Giants quarterback Daniel Jones before being replaced by quarterback Colt...

Giants quarterback Daniel Jones before being replaced by quarterback Colt McCoy in the fourth quarter against the Arizona Cardinals at MetLife Stadium on Dec. 13. Credit: Getty Images / Mike Stobe

If there is one thing football players hate more than losing, it’s hypotheticals. They live in a world in which results are concrete and speculation over what might happen and what could have been is as useless as a leather helmet.

Sometimes, though, it’s hard not to consider alternative histories.

So before the Giants face the Ravens in Baltimore on Sunday in their most important game of the season, one they are treating with all the urgency and significance of a playoff contest, let’s consider what happened a week ago.

The Browns came into MetLife Stadium averaging more than 40 points in their previous two games, and the Giants held them to 20. It was, in retrospect and even at the time, a pretty strong accomplishment.

"Is 20 a whole lot of points given up? Of course not," safety Logan Ryan said right after the game.

Which brought about a question that dabbled in the conjecture players find so confounding: Would the Giants have liked their odds of winning that game had they known they would limit the Browns to what amounted to half their recent offensive output?

Said linebacker Blake Martinez: "I’d rather you tell me we hold them to 20 points and we score 21."

Unfortunately for the Giants, no one can tell him or anyone else that. Because 21 points might as well be 21,000 for the Giants' offense at this point in the season. And in that most recent game against the Browns, they managed only six.
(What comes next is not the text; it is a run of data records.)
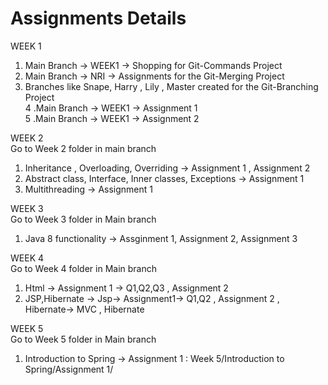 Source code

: # Assignments Details

WEEK 1  
1. Main Branch -> WEEK1 -> Shopping for Git-Commands Project 
2. Main Branch -> NRI -> Assignments for the Git-Merging Project
3. Branches like Snape, Harry , Lily , Master created for the Git-Branching Project  
4 .Main Branch -> WEEK1 -> Assignment 1   
5 .Main Branch -> WEEK1 -> Assignment 2   

WEEK 2  
Go to Week 2 folder in main branch    
1. Inheritance , Overloading, Overriding -> Assignment 1 , Assignment 2    
2. Abstract class, Interface, Inner classes, Exceptions -> Assignment 1   
3. Multithreading -> Assignment 1    

WEEK 3    
Go to Week 3 folder in Main branch    
1. Java 8 functionality -> Assginment 1, Assignment 2, Assignment 3      
      
WEEK 4     
Go to Week 4 folder in Main branch    
1. Html -> Assignment 1 -> Q1,Q2,Q3 , Assignment 2    
2. JSP,Hibernate -> Jsp-> Assignment1-> Q1,Q2 , Assignment 2 , Hibernate-> MVC , Hibernate      
        
 WEEK 5     
 Go to Week 5 folder in Main branch      
 1. Introduction to Spring -> Assignment 1 : Week 5/Introduction to Spring/Assignment 1/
With a playoff spot still within their grasp and two games left on the schedule, the Giants’ main problem is their inability to score points. It’s been an obstacle for the team all season, but coming down the stretch, it has become an anchor. They’ve managed only 13 total points in their past two games and have not scored more than 19 in any game since Nov. 15.
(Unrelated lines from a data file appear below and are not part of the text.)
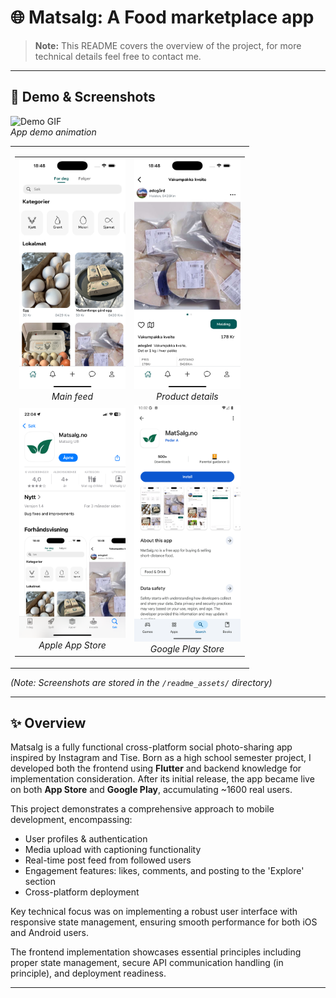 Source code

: # 🌐 Matsalg: A Food marketplace app

> **Note:** This README covers the overview of the project, for more technical details feel free to contact me.

---

## 📱 Demo & Screenshots
<!-- Right Column: Demo GIF -->
<td align="center" valign="top">
  <img src="readme_assets/app_showcase.gif" alt="Demo GIF" height="360"/><br/>
  <em>App demo animation</em>
</td>

<table>
  <tr>
    <!-- Left Column: 2x2 Grid -->
    <td>
      <table>
        <tr>
          <td align="center">
            <img src="readme_assets/home.png" alt="Home Screen" width="170"/><br/>
            <em>Main feed</em>
          </td>
          <td align="center">
            <img src="readme_assets/details.png" alt="Details Screen" width="170"/><br/>
            <em>Product details</em>
          </td>
        </tr>
        <tr>
          <td align="center">
            <img src="readme_assets/app_store.png" alt="App Store" width="170"/><br/>
            <em>Apple App Store</em>
          </td>
          <td align="center">
            <img src="readme_assets/google_play.png" alt="Google Play" width="170"/><br/>
            <em>Google Play Store</em>
          </td>
        </tr>
      </table>
    </td>
  </tr>
</table>



*(Note: Screenshots are stored in the `/readme_assets/` directory)* 

--- 

## ✨ Overview

Matsalg is a fully functional cross-platform social photo-sharing app inspired by Instagram and Tise. Born as a high school semester project, I developed both the frontend using **Flutter** and backend knowledge for implementation consideration. After its initial release, the app became live on both **App Store** and **Google Play**, accumulating ~1600 real users.

This project demonstrates a comprehensive approach to mobile development, encompassing:

- User profiles & authentication
- Media upload with captioning functionality 
- Real-time post feed from followed users
- Engagement features: likes, comments, and posting to the 'Explore' section 
- Cross-platform deployment

Key technical focus was on implementing a robust user interface with responsive state management, ensuring smooth performance for both iOS and Android users.

 The frontend implementation showcases essential principles including proper state management, secure API communication handling (in principle), and deployment readiness.

---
It’s gotten so bad that it’s forced coach Joe Judge to turn to two traits that seem to be in conflict with the personality he has displayed throughout his first year on the job.
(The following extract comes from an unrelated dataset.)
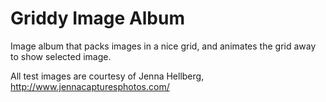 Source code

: # Griddy Image Album

Image album that packs images in a nice grid, and animates the grid away to show selected image.

All test images are courtesy of Jenna Hellberg, http://www.jennacapturesphotos.com/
The first was desperation play-calling, including a fake field goal from deep in the red zone on the Giants' first possession of the game against those Browns. It was their first fake field-goal attempt since 2006.

The second? Snarkiness.

"I’ve done a lot of studying on this, and in 100% of NFL games, the team that scores more points wins," he said last week, channeling the kind of sarcasm and irritability that reminded many of Pat Shurmur, his immediate predecessor in the job.

He apologized for that tone — or came as close to doing so as an NFL head coach can — saying he did not want to come off as "a complete wise guy." But the Giants’ predicament has driven him to such a disposition, along with a very real projection for this game.

They could hold the Ravens, a team that outscored the Browns in a shootout two weeks ago and enters Sunday’s game having scored 121 points in their past three games, to 20 points on Sunday. Maybe even fewer. The Giants’ defense is that good.

But what good would it do if their offense can’t score?

Having quarterback Daniel Jones back on the field and closer to full strength and speed might help the struggling unit, but even when he was unencumbered by the hamstring and ankle injuries that have troubled him during the past month, the Giants were a stagnant offense. They are averaging 17.4 points per game this season, and only the Jets are worse.

In this game in particular, it will be part of the Giants’ game plan to get an early lead and force the Ravens and Lamar Jackson to become a passing team playing from behind. In their last three games, though, the Giants scored zero, zero and three first-half points, the first time they scored three or fewer points in the first half in three consecutive games since 1992.

If the Giants lose on Sunday, they could be eliminated by the time they get off the train after traveling home. A win by Washington over Carolina or by Philadelphia over Dallas would knock them out of the NFC East race. If the Giants win in Baltimore for the first time since 1963 (an eye-catching expanse of time that deserves an asterisk; the Giants have played there only twice since that game 57 years ago against the Colts, both resulting in losses to the Ravens), they’ll remain alive heading into Week 17 no matter what else happens.

The Giants can’t do that with defense alone. Last week proved that. For the Giants to remain relevant, the offense will have to show up and save the season.

"We’re absolutely capable of more points," Judge said.

Maybe. But until those words leave the realm of the hypothetical and become a reality, that sentence will remain a supposition as useless as any other.